There is no doubt in my mind that these guidelines leave a lot more flexibility 
to the API designer than similar guidelines for Objective-C. That is probably 
best at this point. I think we, as a community, are still evolving the best 
practices. I hope we can learn new patterns and idioms over time as we write 
more and more Swift API. The Objective-C guidelines have evolved dramatically 
from when Objective-C was as young as Swift (think about things like not even 
declaring a method return type and assuming ‘id’, or extending NSObject for 
so-called “informal protocols”, or even the relatively recent addition of 
property syntax).

- Tony

> On Oct 14, 2016, at 7:49 AM, Adrian Zubarev via swift-evolution 
> <swift-evolution@swift.org> wrote:
> 
> I’m still not convinced in some cases.
> 
> Take a look at UIViews and its method addSubview.
> 
> open func addSubview(_ view: UIView)
> Personally I’d change or write this function like so:
> 
> open func add(subview: UIView)
> This reduces unnecessary noise _ view for both the implementation and usage.
> 
> // Implementation
> open func add(subview: UIView) {
>     // `subview` is descriptive and just fine here
> }
> 
> // Usage
> 
> self.view.add(subview: someOtherView)
> 
> 
> 
> -- 
> Adrian Zubarev
> Sent with Airmail
> 
> Am 14. Oktober 2016 um 16:42:06, Zach Waldowski via swift-evolution 
> (swift-evolution@swift.org <mailto:swift-evolution@swift.org>) schrieb:
> 
>> The base name of the function describes its core purpose.
>> 
>> There is no ambiguity instructing an Array to "append" something, but
>> there is context needed: "what are we appending? The contents of the
>> newElements parameter." But there is ambiguity asking URL to "give me a
>> new URL by appending". Appending what? Similarly, telling a collection
>> to "replace". Replace what?
>> 
>> A rule of thumb my team has applied is to put the parameter parens where
>> you would have put `with` in ObjC. This is instructive for your
>> questions as well. "URLByAppendingWithPathComponent" and
>> "replaceWithSubrange" wouldn't make sense, but "appendWithContentsOf"
>> does.
>> 
>> Cheers!
>>   Zachary Waldowski
>>   z...@waldowski.me
>> 
>> On Thu, Oct 13, 2016, at 10:30 PM, Charlie Monroe via swift-evolution
>> wrote:
>> > Hi there,
>> > 
>> > I am really grateful for the API guidelines that were created as part of
>> > Swift 3, however, I'm having trouble with distinguishing which part of
>> > the method name should be already an argument.
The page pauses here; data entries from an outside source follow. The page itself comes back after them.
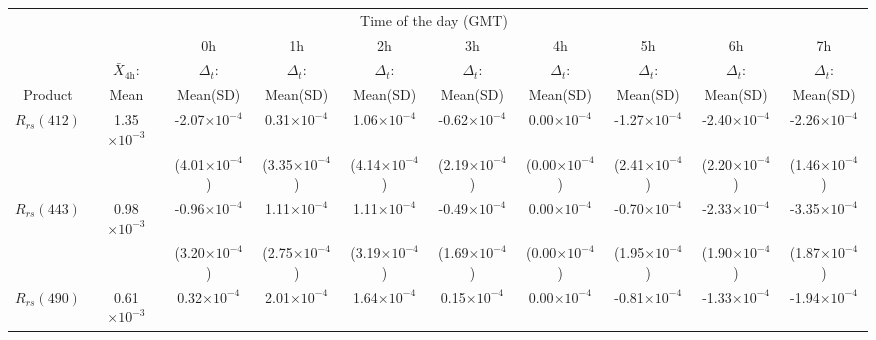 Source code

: \documentclass[preview]{standalone}
\begin{document}
\begin{threeparttable}
\scriptsize
\centering
\setlength\tabcolsep{1.5pt} %
\begin{tabular}{cccccccccc} \hline
   &   \multicolumn{8}{c}{Time of the day (GMT)}    \\ \cline{3-10}
& &    0h    & 1h  &  2h  &  3h  &  4h  &  5h  &  6h   &  7h   \\ 
   & $\bar{X}_{4\text{h}}$: &  $\Delta_t$:    & $\Delta_t$:  &  $\Delta_t$:  &  $\Delta_t$:  &  $\Delta_t$:  &  $\Delta_t$:  &  $\Delta_t$:   &  $\Delta_t$:  \\ 
Product & Mean\tnote{*}  &     Mean(SD)\tnote{*}    & Mean(SD)\tnote{*}  &  Mean(SD)\tnote{*}  &  Mean(SD)\tnote{*}  &  Mean(SD)\tnote{*}  &  Mean(SD)\tnote{*}  &  Mean(SD)\tnote{*}   &  Mean(SD)\tnote{*}  \\ \hline \hline 
$R_{rs}(412)$ & 1.35$\times10^{-3}$	&	 -2.07$\times10^{-4}$ 	&    0.31$\times10^{-4}$	&    1.06$\times10^{-4}$ 	&   -0.62$\times10^{-4}$ 	&    0.00$\times10^{-4}$ 	&   -1.27$\times10^{-4}$ 	&   -2.40$\times10^{-4}$ 	&   -2.26$\times10^{-4}$ 	\\
			  &						&	 (4.01$\times10^{-4}$) 	&   (3.35$\times10^{-4}$) 	&   (4.14$\times10^{-4}$) 	&   (2.19$\times10^{-4}$) 	&   (0.00$\times10^{-4}$) 	&   (2.41$\times10^{-4}$) 	&   (2.20$\times10^{-4}$) 	&   (1.46$\times10^{-4}$) 	\\ \hline
$R_{rs}(443)$ & 0.98$\times10^{-3}$	&	 -0.96$\times10^{-4}$ 	&    1.11$\times10^{-4}$ 	&    1.11$\times10^{-4}$ 	&   -0.49$\times10^{-4}$ 	&    0.00$\times10^{-4}$ 	&   -0.70$\times10^{-4}$ 	&   -2.33$\times10^{-4}$ 	&   -3.35$\times10^{-4}$ 	\\
			  &						&	 (3.20$\times10^{-4}$) 	&   (2.75$\times10^{-4}$) 	&   (3.19$\times10^{-4}$) 	&   (1.69$\times10^{-4}$) 	&   (0.00$\times10^{-4}$) 	&   (1.95$\times10^{-4}$) 	&   (1.90$\times10^{-4}$) 	&   (1.87$\times10^{-4}$) 	\\ \hline
$R_{rs}(490)$ & 0.61$\times10^{-3}$	&	  0.32$\times10^{-4}$ 	&    2.01$\times10^{-4}$ 	&    1.64$\times10^{-4}$ 	&    0.15$\times10^{-4}$ 	&    0.00$\times10^{-4}$ 	&   -0.81$\times10^{-4}$ 	&   -1.33$\times10^{-4}$ 	&   -1.94$\times10^{-4}$ 	\\

\end{tabular}
\end{threeparttable}
\end{document}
To illustrate this, here
>> > are two examples:
>> > 
>> > // On Array
>> > public mutating func append(contentsOf newElements: S)
>> > 
>> > // On Foundation.URL
>> > public func appendingPathComponent(_ pathComponent: String) -> URL
>> > 
>> > 
>> > Is there a particular reason why it's not
>> > 
>> > public func appending(pathComponent: String) -> URL
>> > 
>> > ?
>> > 
>> > In my opinion the entire stdlib and Foundation is full of such
>> > discrepancies which make it hard to decide when you name your own methods
>> > since there are preceding cases in the language itself (or Foundation)
>> > that go both ways.
>> > 
>> > The same goes for why don't the replace methods (this is on String)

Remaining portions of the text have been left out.